I came across this story, just before shutting my laptop down and getting on with my day. For some reason I kept recalling it and mulling it over. Could I contain myself for a whole year and spend only what is necessary on food and basics?
http://www.cbc.ca/video/popup_nlp.html?http://www.cbc.ca/mrl3/8752/news/features/dunn-nospend-081226.wmv
Could I? I'm certainly intrigued as I consider it. It raises a tricky question for me. What does money and spending mean to me? As I contemplate the answer I then wonder... have I really fallen into the cliche where I've somehow tied money to feelings of self worth? I've used a mantra for a while now relating to money and not spending what I don't have. Since starting with it I have a new washer and dryer, a new house and just last week a new snow blower. This week... a new crock pot. The more I think about it the less I feel intrigued and instead feel fearfully compelled to take this challenge on. I have nothing to lose and lot to gain by such an adventure. (this is me talking myself into it)
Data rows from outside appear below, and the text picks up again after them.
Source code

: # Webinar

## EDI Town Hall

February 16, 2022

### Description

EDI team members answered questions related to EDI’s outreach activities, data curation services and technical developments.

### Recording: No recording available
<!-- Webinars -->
But am I up for it? I want to be. I want to be rid of the pangs of disappointment I feel with myself as I consume. (the consumption tax) I don't want to be a "consumer". I wanna be real about this challenge and so I think I'll consider it a 6 month challenge. I take some relief in knowing I have a whopping $400 plus in gift certificates in my wallet.
As my ever supportive and enthusiastic husband and I discuss the rules of how this will play out I'm unwittingly trying to figure out if there is anything I need before I start. I may not feel up to the challenge but I definitely need it!